Irgendwann wird es auch einmal Zeit, dass das Klavier eine größere Rolle spielen darf. In ABC wird OSKA vom Piano begleitet und erzählt von einer Dreiecksbeziehung: When A loves C what about B? / What about B? Will B be happy again? Ganz feine Wortspiele entstehen und langsam versteht man dann auch den Adrianne Lenker-Vergleich.

Mehrstimmigkeiten im Sinne von Papermoon begegnen uns in Helplessly Hoping. Folk mit all seinen Stärken und Instrumenten und OSKA wieder mit Lyrics die ganz fein treffen: They are one person / They are two alone / They are three together / They are for each other. Wie schon oft gesagt – es muss nicht immer viel passieren, damit was weitergeht.
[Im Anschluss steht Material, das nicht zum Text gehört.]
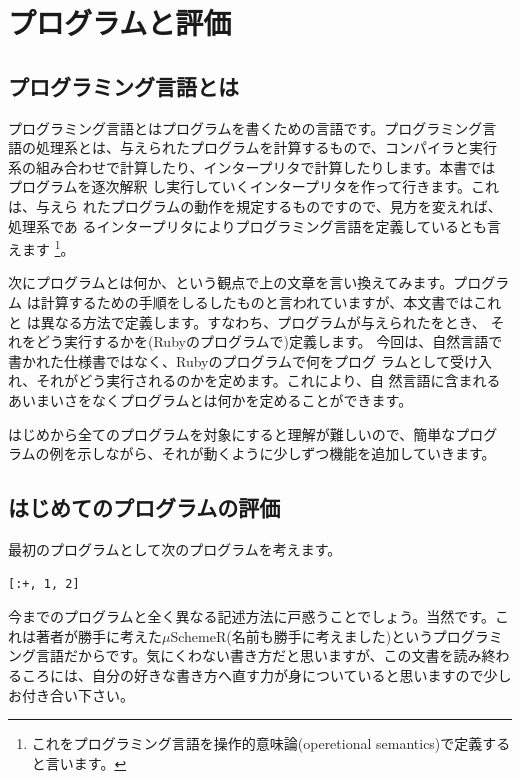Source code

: \chapter{プログラムと評価\hspace{-3mm}}

\section{プログラミング言語とは}

プログラミング言語とはプログラムを書くための言語です。プログラミング言
語の処理系とは、与えられたプログラムを計算するもので、コンパイラと実行
系の組み合わせで計算したり、インタープリタで計算したりします。本書では
プログラムを逐次解釈
し実行していくインタープリタを作って行きます。これは、与えら
れたプログラムの動作を規定するものですので、見方を変えれば、処理系であ
るインタープリタによりプログラミング言語を定義しているとも言えます
\footnote{これをプログラミング言語を操作的意味論(operetional semantics)で定義すると言います。}。

次にプログラムとは何か、という観点で上の文章を言い換えてみます。プログラム
は計算するための手順をしるしたものと言われていますが、本文書ではこれと
は異なる方法で定義します。すなわち、プログラムが与えられたをとき、
それをどう実行するかを(Rubyのプログラムで)定義します。
今回は、自然言語で書かれた仕様書ではなく、Rubyのプログラムで何をプログ
ラムとして受け入れ、それがどう実行されるのかを定めます。これにより、自
然言語に含まれるあいまいさをなくプログラムとは何かを定めることができます。

はじめから全てのプログラムを対象にすると理解が難しいので、簡単なプログ
ラムの例を示しながら、それが動くように少しずつ機能を追加していきます。

\section{はじめてのプログラムの評価}

最初のプログラムとして次のプログラムを考えます。

\begin{lstlisting}
[:+, 1, 2]
\end{lstlisting}

今までのプログラムと全く異なる記述方法に戸惑うことでしょう。当然です。これは著者が勝手に考えた$\mu$SchemeR(名前も勝手に考えました)というプログラミング言語だからです。気にくわない書き方だと思いますが、この文書を読み終わるころには、自分の好きな書き方へ直す力が身についていると思いますので少しお付き合い下さい。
Den Abschluss von My World, My Love, Paris bildet Hallucinating und das ist gar nicht mal so lustig. Ein Albtraum folgt dem Nächsten, ehe sich doch noch alles halbwegs versöhnlich auflöst. OSKA untermalt ihre Gedanken mit Streichern, lässt sie zupfen, spielt mit den Tempi, baut so noch mehr Stimmung auf. Um mit der Frage zu schließen: Would you hallucinate a little longer with me? Die Antwort darauf dürfte leicht fallen und klar sein.

FAZIT

Das fantastische an My World, My Love, Paris: Sowohl Fans von eingängiger, leicht zu verarbeitender Musik als auch echte Lyric- und Storynerds werden großen Gefallen an der Platte finden. OSKA gibt keine Talentprobe mehr ab, sie bestätigt die Lorbeeren, die sie in den vergangenen Monaten bekommen hat mit Bravour und darf deshalb auch definitiv als großer Stern der österreichischen Musikszene angesehen werden. My World, My Love, Paris ist ein Album von internationalem Kaliber und sollte den endgültigen Beginn einer großen Karriere einläuten.